YOUR INSTRUCTIONS: Transcribe all the records exactly and omit any images they hold.

RECORD EXCERPTS:

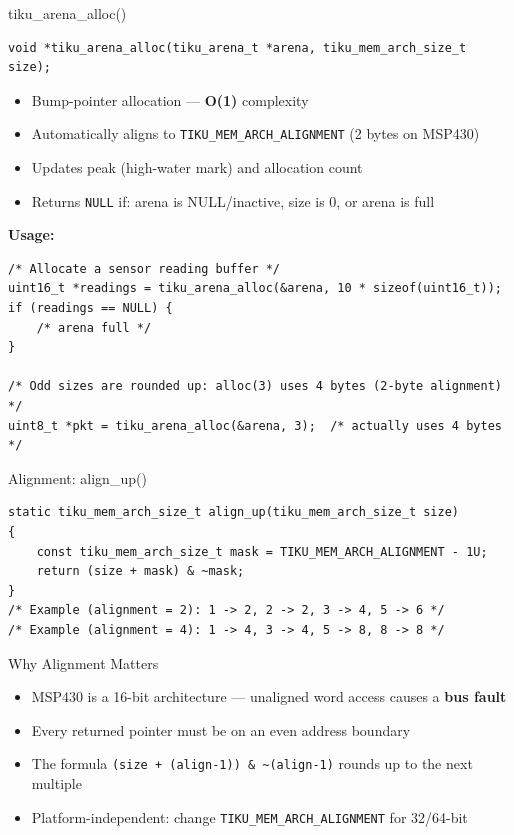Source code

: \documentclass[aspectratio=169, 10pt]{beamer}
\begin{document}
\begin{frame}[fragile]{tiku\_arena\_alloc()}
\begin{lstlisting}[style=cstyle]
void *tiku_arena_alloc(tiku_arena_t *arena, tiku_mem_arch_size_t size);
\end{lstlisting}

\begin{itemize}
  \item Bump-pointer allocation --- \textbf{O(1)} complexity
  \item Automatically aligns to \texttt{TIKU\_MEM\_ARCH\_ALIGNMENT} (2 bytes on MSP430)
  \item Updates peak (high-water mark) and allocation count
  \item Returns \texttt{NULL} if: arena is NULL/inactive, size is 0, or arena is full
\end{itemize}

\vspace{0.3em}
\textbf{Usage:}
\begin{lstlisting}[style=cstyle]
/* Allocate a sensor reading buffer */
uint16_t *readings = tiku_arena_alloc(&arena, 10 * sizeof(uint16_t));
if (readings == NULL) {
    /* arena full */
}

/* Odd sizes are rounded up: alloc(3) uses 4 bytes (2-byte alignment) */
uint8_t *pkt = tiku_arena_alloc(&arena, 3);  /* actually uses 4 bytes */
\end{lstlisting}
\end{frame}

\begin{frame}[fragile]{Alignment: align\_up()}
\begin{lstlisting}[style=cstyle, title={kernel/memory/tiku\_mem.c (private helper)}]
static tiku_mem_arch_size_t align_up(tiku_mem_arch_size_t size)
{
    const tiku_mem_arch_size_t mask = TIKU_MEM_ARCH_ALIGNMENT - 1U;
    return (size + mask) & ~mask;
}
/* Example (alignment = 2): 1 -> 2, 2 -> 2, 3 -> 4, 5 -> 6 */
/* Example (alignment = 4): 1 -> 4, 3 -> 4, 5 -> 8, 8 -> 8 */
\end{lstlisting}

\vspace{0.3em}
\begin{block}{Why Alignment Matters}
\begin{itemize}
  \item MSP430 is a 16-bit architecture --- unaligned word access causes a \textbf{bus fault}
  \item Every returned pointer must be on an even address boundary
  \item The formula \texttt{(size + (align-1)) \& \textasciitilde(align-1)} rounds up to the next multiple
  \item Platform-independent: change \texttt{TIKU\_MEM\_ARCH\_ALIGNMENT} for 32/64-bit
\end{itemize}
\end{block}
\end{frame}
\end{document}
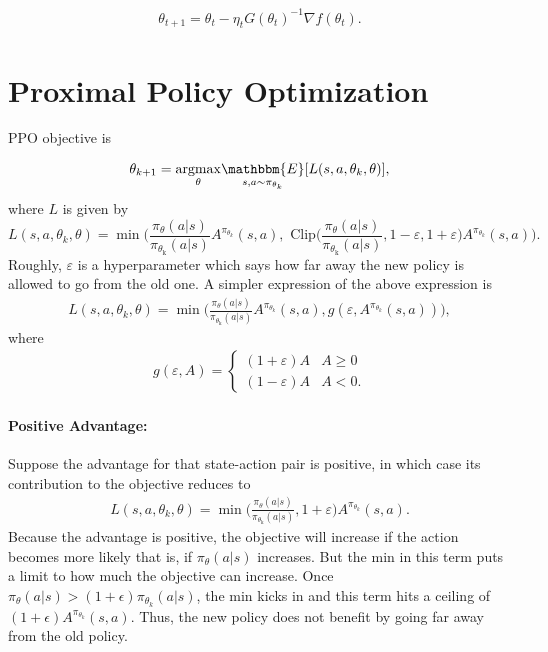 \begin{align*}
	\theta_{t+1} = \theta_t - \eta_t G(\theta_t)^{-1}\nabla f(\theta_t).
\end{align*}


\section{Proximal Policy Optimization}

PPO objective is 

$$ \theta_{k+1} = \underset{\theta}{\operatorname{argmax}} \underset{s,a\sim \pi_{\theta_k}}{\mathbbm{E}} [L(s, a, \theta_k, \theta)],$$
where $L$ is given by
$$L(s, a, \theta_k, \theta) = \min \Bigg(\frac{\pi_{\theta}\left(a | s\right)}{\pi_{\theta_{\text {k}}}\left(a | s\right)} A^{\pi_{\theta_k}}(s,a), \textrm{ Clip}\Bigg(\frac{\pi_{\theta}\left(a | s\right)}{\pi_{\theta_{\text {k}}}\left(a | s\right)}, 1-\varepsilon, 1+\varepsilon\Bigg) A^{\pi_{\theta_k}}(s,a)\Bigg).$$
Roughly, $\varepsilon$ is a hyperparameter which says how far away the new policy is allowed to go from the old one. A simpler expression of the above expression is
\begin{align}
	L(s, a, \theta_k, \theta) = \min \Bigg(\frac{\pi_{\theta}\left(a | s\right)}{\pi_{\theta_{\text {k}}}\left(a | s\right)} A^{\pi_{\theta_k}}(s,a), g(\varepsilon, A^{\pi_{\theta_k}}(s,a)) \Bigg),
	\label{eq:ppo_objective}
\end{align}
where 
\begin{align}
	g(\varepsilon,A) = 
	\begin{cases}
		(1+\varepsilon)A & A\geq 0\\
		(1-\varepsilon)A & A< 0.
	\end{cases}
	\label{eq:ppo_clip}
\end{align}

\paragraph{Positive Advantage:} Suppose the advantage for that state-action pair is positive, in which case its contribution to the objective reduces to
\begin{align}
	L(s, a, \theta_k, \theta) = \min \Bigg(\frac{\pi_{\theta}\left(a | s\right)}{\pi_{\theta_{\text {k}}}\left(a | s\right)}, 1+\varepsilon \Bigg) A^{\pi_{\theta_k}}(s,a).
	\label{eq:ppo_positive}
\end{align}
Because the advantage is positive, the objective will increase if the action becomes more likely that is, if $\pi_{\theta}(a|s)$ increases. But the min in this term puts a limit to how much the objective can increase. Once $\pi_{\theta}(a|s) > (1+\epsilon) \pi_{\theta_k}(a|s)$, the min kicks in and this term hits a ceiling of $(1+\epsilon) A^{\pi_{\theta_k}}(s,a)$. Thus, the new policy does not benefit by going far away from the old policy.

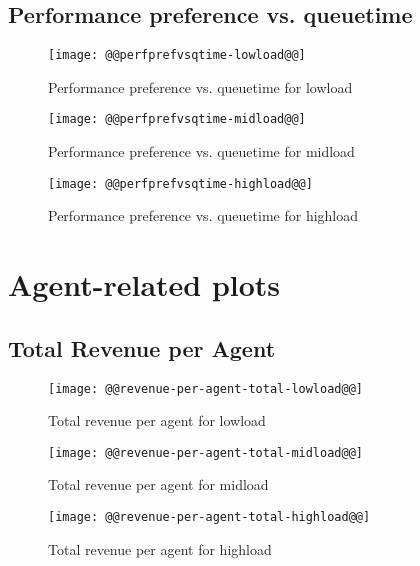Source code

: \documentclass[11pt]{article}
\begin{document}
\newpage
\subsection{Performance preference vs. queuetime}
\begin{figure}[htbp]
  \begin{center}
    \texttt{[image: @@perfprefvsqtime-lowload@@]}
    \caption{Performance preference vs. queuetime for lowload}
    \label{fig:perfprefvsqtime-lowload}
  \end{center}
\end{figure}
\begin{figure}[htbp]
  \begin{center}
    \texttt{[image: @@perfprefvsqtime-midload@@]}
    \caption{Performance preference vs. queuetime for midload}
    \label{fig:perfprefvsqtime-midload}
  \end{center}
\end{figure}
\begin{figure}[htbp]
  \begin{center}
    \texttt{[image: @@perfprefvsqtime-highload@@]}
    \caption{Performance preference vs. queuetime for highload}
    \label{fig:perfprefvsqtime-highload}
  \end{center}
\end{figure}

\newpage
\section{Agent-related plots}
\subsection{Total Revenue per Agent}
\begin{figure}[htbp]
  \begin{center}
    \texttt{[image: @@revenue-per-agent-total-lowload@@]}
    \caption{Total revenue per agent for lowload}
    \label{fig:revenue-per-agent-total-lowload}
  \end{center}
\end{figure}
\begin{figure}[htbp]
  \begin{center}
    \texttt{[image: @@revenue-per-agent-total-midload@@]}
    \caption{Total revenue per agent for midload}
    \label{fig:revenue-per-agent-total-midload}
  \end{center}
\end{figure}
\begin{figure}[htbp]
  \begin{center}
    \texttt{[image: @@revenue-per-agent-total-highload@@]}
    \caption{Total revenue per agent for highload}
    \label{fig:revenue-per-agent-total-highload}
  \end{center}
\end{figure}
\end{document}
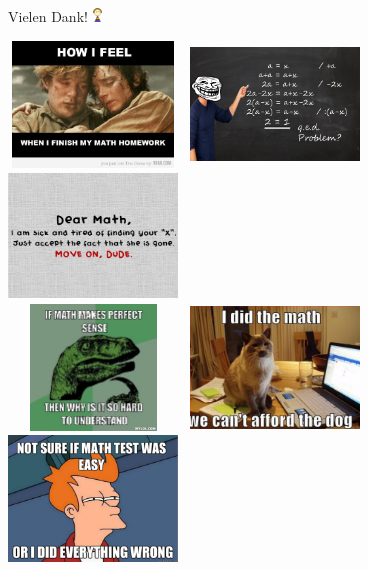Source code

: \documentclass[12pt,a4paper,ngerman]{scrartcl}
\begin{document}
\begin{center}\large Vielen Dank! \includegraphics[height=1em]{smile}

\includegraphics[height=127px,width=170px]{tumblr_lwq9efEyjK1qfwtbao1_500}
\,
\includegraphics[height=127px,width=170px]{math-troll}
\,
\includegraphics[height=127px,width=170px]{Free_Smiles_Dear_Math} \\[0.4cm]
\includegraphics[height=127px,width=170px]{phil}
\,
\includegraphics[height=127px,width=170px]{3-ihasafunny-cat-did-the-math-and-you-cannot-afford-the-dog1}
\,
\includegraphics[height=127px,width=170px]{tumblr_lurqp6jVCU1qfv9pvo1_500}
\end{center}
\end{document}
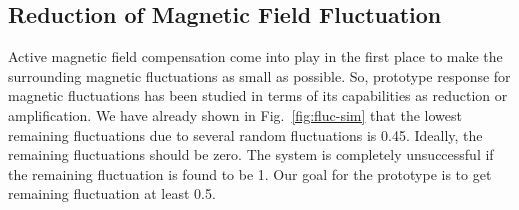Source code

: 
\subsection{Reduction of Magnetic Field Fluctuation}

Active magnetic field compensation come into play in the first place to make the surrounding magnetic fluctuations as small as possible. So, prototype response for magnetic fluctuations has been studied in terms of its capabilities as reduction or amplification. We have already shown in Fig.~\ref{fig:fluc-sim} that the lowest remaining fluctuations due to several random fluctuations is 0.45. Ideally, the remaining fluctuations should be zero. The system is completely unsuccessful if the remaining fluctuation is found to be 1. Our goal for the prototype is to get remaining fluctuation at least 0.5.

TASK SOLUTION:
Source code

: \documentclass[aspectratio=169, 10pt]{beamer}
\begin{document}
\begin{frame}[fragile]{tiku\_arena\_alloc()}
\begin{lstlisting}[style=cstyle]
void *tiku_arena_alloc(tiku_arena_t *arena, tiku_mem_arch_size_t size);
\end{lstlisting}

\begin{itemize}
  \item Bump-pointer allocation --- \textbf{O(1)} complexity
  \item Automatically aligns to \texttt{TIKU\_MEM\_ARCH\_ALIGNMENT} (2 bytes on MSP430)
  \item Updates peak (high-water mark) and allocation count
  \item Returns \texttt{NULL} if: arena is NULL/inactive, size is 0, or arena is full
\end{itemize}

\vspace{0.3em}
\textbf{Usage:}
\begin{lstlisting}[style=cstyle]
/* Allocate a sensor reading buffer */
uint16_t *readings = tiku_arena_alloc(&arena, 10 * sizeof(uint16_t));
if (readings == NULL) {
    /* arena full */
}

/* Odd sizes are rounded up: alloc(3) uses 4 bytes (2-byte alignment) */
uint8_t *pkt = tiku_arena_alloc(&arena, 3);  /* actually uses 4 bytes */
\end{lstlisting}
\end{frame}

\begin{frame}[fragile]{Alignment: align\_up()}
\begin{lstlisting}[style=cstyle, title={kernel/memory/tiku\_mem.c (private helper)}]
static tiku_mem_arch_size_t align_up(tiku_mem_arch_size_t size)
{
    const tiku_mem_arch_size_t mask = TIKU_MEM_ARCH_ALIGNMENT - 1U;
    return (size + mask) & ~mask;
}
/* Example (alignment = 2): 1 -> 2, 2 -> 2, 3 -> 4, 5 -> 6 */
/* Example (alignment = 4): 1 -> 4, 3 -> 4, 5 -> 8, 8 -> 8 */
\end{lstlisting}

\vspace{0.3em}
\begin{block}{Why Alignment Matters}
\begin{itemize}
  \item MSP430 is a 16-bit architecture --- unaligned word access causes a \textbf{bus fault}
  \item Every returned pointer must be on an even address boundary
  \item The formula \texttt{(size + (align-1)) \& \textasciitilde(align-1)} rounds up to the next multiple
  \item Platform-independent: change \texttt{TIKU\_MEM\_ARCH\_ALIGNMENT} for 32/64-bit
\end{itemize}
\end{block}
\end{frame}
\end{document}
 \begin{align*}
	\theta_{t+1} = \theta_t - \eta_t G(\theta_t)^{-1}\nabla f(\theta_t).
\end{align*}


\section{Proximal Policy Optimization}

PPO objective is 

$$ \theta_{k+1} = \underset{\theta}{\operatorname{argmax}} \underset{s,a\sim \pi_{\theta_k}}{\mathbbm{E}} [L(s, a, \theta_k, \theta)],$$
where $L$ is given by
$$L(s, a, \theta_k, \theta) = \min \Bigg(\frac{\pi_{\theta}\left(a | s\right)}{\pi_{\theta_{\text {k}}}\left(a | s\right)} A^{\pi_{\theta_k}}(s,a), \textrm{ Clip}\Bigg(\frac{\pi_{\theta}\left(a | s\right)}{\pi_{\theta_{\text {k}}}\left(a | s\right)}, 1-\varepsilon, 1+\varepsilon\Bigg) A^{\pi_{\theta_k}}(s,a)\Bigg).$$
Roughly, $\varepsilon$ is a hyperparameter which says how far away the new policy is allowed to go from the old one. A simpler expression of the above expression is
\begin{align}
	L(s, a, \theta_k, \theta) = \min \Bigg(\frac{\pi_{\theta}\left(a | s\right)}{\pi_{\theta_{\text {k}}}\left(a | s\right)} A^{\pi_{\theta_k}}(s,a), g(\varepsilon, A^{\pi_{\theta_k}}(s,a)) \Bigg),
	\label{eq:ppo_objective}
\end{align}
where 
\begin{align}
	g(\varepsilon,A) = 
	\begin{cases}
		(1+\varepsilon)A & A\geq 0\\
		(1-\varepsilon)A & A< 0.
	\end{cases}
	\label{eq:ppo_clip}
\end{align}

\paragraph{Positive Advantage:} Suppose the advantage for that state-action pair is positive, in which case its contribution to the objective reduces to
\begin{align}
	L(s, a, \theta_k, \theta) = \min \Bigg(\frac{\pi_{\theta}\left(a | s\right)}{\pi_{\theta_{\text {k}}}\left(a | s\right)}, 1+\varepsilon \Bigg) A^{\pi_{\theta_k}}(s,a).
	\label{eq:ppo_positive}
\end{align}
Because the advantage is positive, the objective will increase if the action becomes more likely that is, if $\pi_{\theta}(a|s)$ increases. But the min in this term puts a limit to how much the objective can increase. Once $\pi_{\theta}(a|s) > (1+\epsilon) \pi_{\theta_k}(a|s)$, the min kicks in and this term hits a ceiling of $(1+\epsilon) A^{\pi_{\theta_k}}(s,a)$. Thus, the new policy does not benefit by going far away from the old policy.

Source code

: \documentclass[11pt]{article}
\begin{document}
\newpage
\subsection{Performance preference vs. queuetime}
\begin{figure}[htbp]
  \begin{center}
    \texttt{[image: @@perfprefvsqtime-lowload@@]}
    \caption{Performance preference vs. queuetime for lowload}
    \label{fig:perfprefvsqtime-lowload}
  \end{center}
\end{figure}
\begin{figure}[htbp]
  \begin{center}
    \texttt{[image: @@perfprefvsqtime-midload@@]}
    \caption{Performance preference vs. queuetime for midload}
    \label{fig:perfprefvsqtime-midload}
  \end{center}
\end{figure}
\begin{figure}[htbp]
  \begin{center}
    \texttt{[image: @@perfprefvsqtime-highload@@]}
    \caption{Performance preference vs. queuetime for highload}
    \label{fig:perfprefvsqtime-highload}
  \end{center}
\end{figure}

\newpage
\section{Agent-related plots}
\subsection{Total Revenue per Agent}
\begin{figure}[htbp]
  \begin{center}
    \texttt{[image: @@revenue-per-agent-total-lowload@@]}
    \caption{Total revenue per agent for lowload}
    \label{fig:revenue-per-agent-total-lowload}
  \end{center}
\end{figure}
\begin{figure}[htbp]
  \begin{center}
    \texttt{[image: @@revenue-per-agent-total-midload@@]}
    \caption{Total revenue per agent for midload}
    \label{fig:revenue-per-agent-total-midload}
  \end{center}
\end{figure}
\begin{figure}[htbp]
  \begin{center}
    \texttt{[image: @@revenue-per-agent-total-highload@@]}
    \caption{Total revenue per agent for highload}
    \label{fig:revenue-per-agent-total-highload}
  \end{center}
\end{figure}
\end{document}
Source code

: \documentclass[12pt,a4paper,ngerman]{scrartcl}
\begin{document}
\begin{center}\large Vielen Dank! \includegraphics[height=1em]{smile}

\includegraphics[height=127px,width=170px]{tumblr_lwq9efEyjK1qfwtbao1_500}
\,
\includegraphics[height=127px,width=170px]{math-troll}
\,
\includegraphics[height=127px,width=170px]{Free_Smiles_Dear_Math} \\[0.4cm]
\includegraphics[height=127px,width=170px]{phil}
\,
\includegraphics[height=127px,width=170px]{3-ihasafunny-cat-did-the-math-and-you-cannot-afford-the-dog1}
\,
\includegraphics[height=127px,width=170px]{tumblr_lurqp6jVCU1qfv9pvo1_500}
\end{center}
\end{document}
Source code

: 
\subsection{Reduction of Magnetic Field Fluctuation}

Active magnetic field compensation come into play in the first place to make the surrounding magnetic fluctuations as small as possible. So, prototype response for magnetic fluctuations has been studied in terms of its capabilities as reduction or amplification. We have already shown in Fig.~\ref{fig:fluc-sim} that the lowest remaining fluctuations due to several random fluctuations is 0.45. Ideally, the remaining fluctuations should be zero. The system is completely unsuccessful if the remaining fluctuation is found to be 1. Our goal for the prototype is to get remaining fluctuation at least 0.5.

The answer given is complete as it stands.